(Saved entries)
Start of Block
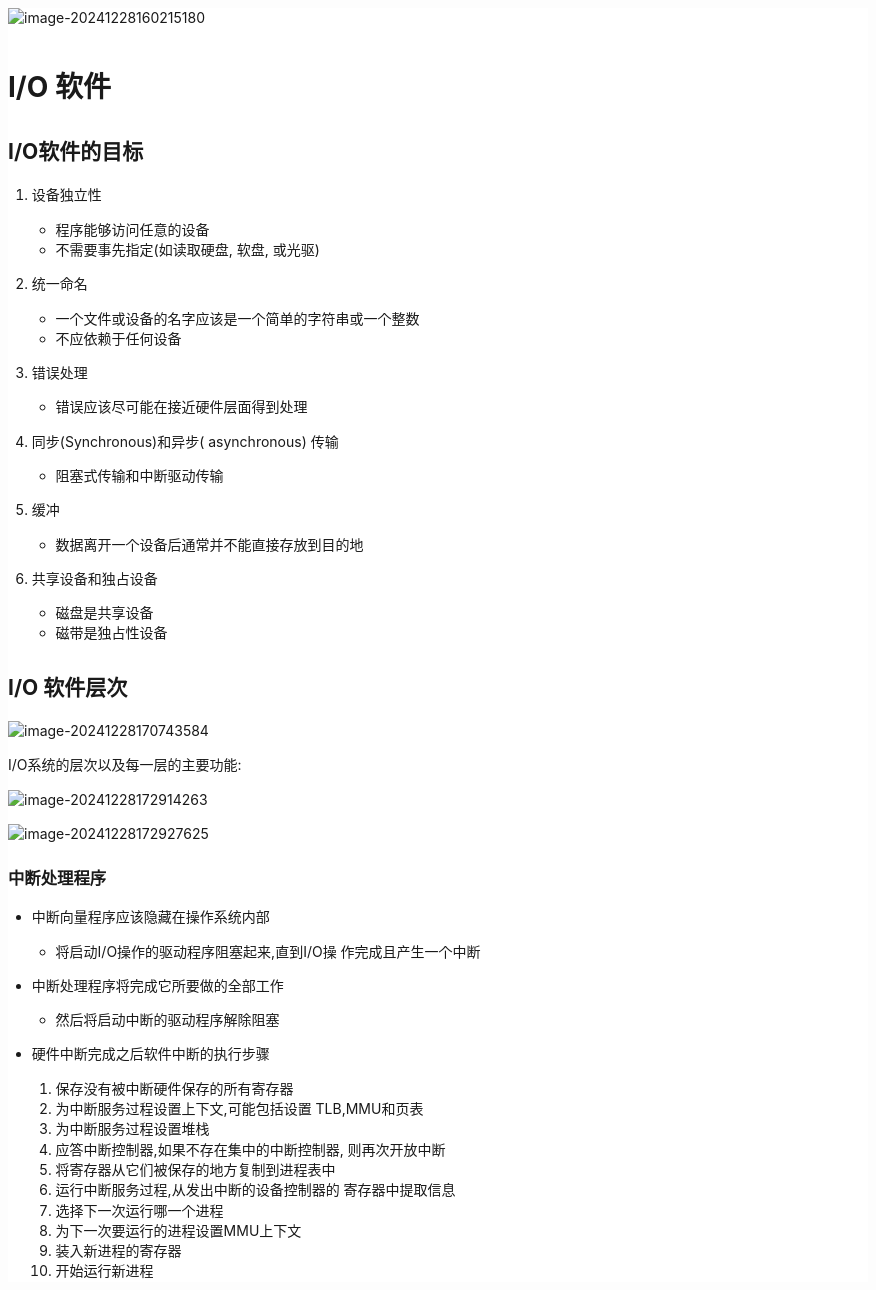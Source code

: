 ![image-20241228160215180](https://typora5672.oss-cn-chengdu.aliyuncs.com/temp/image-20241228160215180.png)

# I/O 软件

## I/O软件的目标

1. 设备独立性
   * 程序能够访问任意的设备
   * 不需要事先指定(如读取硬盘, 软盘, 或光驱)
2. 统一命名
   * 一个文件或设备的名字应该是一个简单的字符串或一个整数
   * 不应依赖于任何设备
3. 错误处理
   * 错误应该尽可能在接近硬件层面得到处理

4. 同步(Synchronous)和异步( asynchronous) 传输
   * 阻塞式传输和中断驱动传输
5. 缓冲
   * 数据离开一个设备后通常并不能直接存放到目的地
6. 共享设备和独占设备
   * 磁盘是共享设备
   * 磁带是独占性设备

## I/O 软件层次

![image-20241228170743584](https://typora5672.oss-cn-chengdu.aliyuncs.com/temp/image-20241228170743584.png)

I/O系统的层次以及每一层的主要功能:

![image-20241228172914263](https://typora5672.oss-cn-chengdu.aliyuncs.com/temp/image-20241228172914263.png)

![image-20241228172927625](https://typora5672.oss-cn-chengdu.aliyuncs.com/temp/image-20241228172927625.png)

### 中断处理程序

* 中断向量程序应该隐藏在操作系统内部
  * 将启动I/O操作的驱动程序阻塞起来,直到I/O操 作完成且产生一个中断

* 中断处理程序将完成它所要做的全部工作
  * 然后将启动中断的驱动程序解除阻塞

* 硬件中断完成之后软件中断的执行步骤
  1. 保存没有被中断硬件保存的所有寄存器
  2. 为中断服务过程设置上下文,可能包括设置 TLB,MMU和页表
  3. 为中断服务过程设置堆栈
  4. 应答中断控制器,如果不存在集中的中断控制器, 则再次开放中断
  5. 将寄存器从它们被保存的地方复制到进程表中
  6. 运行中断服务过程,从发出中断的设备控制器的 寄存器中提取信息
  7. 选择下一次运行哪一个进程
  8. 为下一次要运行的进程设置MMU上下文
  9. 装入新进程的寄存器
  10. 开始运行新进程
End of Block
▶ [WHAT IS BEING ASKED]:
Include both ends. Return the line holding "不需要事先指定(如读取硬盘, 软盘, 或光驱)" and all lines after it in the records above, exactly as written.

▶ [WRITTEN REPLY]:
   * 不需要事先指定(如读取硬盘, 软盘, 或光驱)
2. 统一命名
   * 一个文件或设备的名字应该是一个简单的字符串或一个整数
   * 不应依赖于任何设备
3. 错误处理
   * 错误应该尽可能在接近硬件层面得到处理

4. 同步(Synchronous)和异步( asynchronous) 传输
   * 阻塞式传输和中断驱动传输
5. 缓冲
   * 数据离开一个设备后通常并不能直接存放到目的地
6. 共享设备和独占设备
   * 磁盘是共享设备
   * 磁带是独占性设备

## I/O 软件层次

![image-20241228170743584](https://typora5672.oss-cn-chengdu.aliyuncs.com/temp/image-20241228170743584.png)

I/O系统的层次以及每一层的主要功能:

![image-20241228172914263](https://typora5672.oss-cn-chengdu.aliyuncs.com/temp/image-20241228172914263.png)

![image-20241228172927625](https://typora5672.oss-cn-chengdu.aliyuncs.com/temp/image-20241228172927625.png)

### 中断处理程序

* 中断向量程序应该隐藏在操作系统内部
  * 将启动I/O操作的驱动程序阻塞起来,直到I/O操 作完成且产生一个中断

* 中断处理程序将完成它所要做的全部工作
  * 然后将启动中断的驱动程序解除阻塞

* 硬件中断完成之后软件中断的执行步骤
  1. 保存没有被中断硬件保存的所有寄存器
  2. 为中断服务过程设置上下文,可能包括设置 TLB,MMU和页表
  3. 为中断服务过程设置堆栈
  4. 应答中断控制器,如果不存在集中的中断控制器, 则再次开放中断
  5. 将寄存器从它们被保存的地方复制到进程表中
  6. 运行中断服务过程,从发出中断的设备控制器的 寄存器中提取信息
  7. 选择下一次运行哪一个进程
  8. 为下一次要运行的进程设置MMU上下文
  9. 装入新进程的寄存器
  10. 开始运行新进程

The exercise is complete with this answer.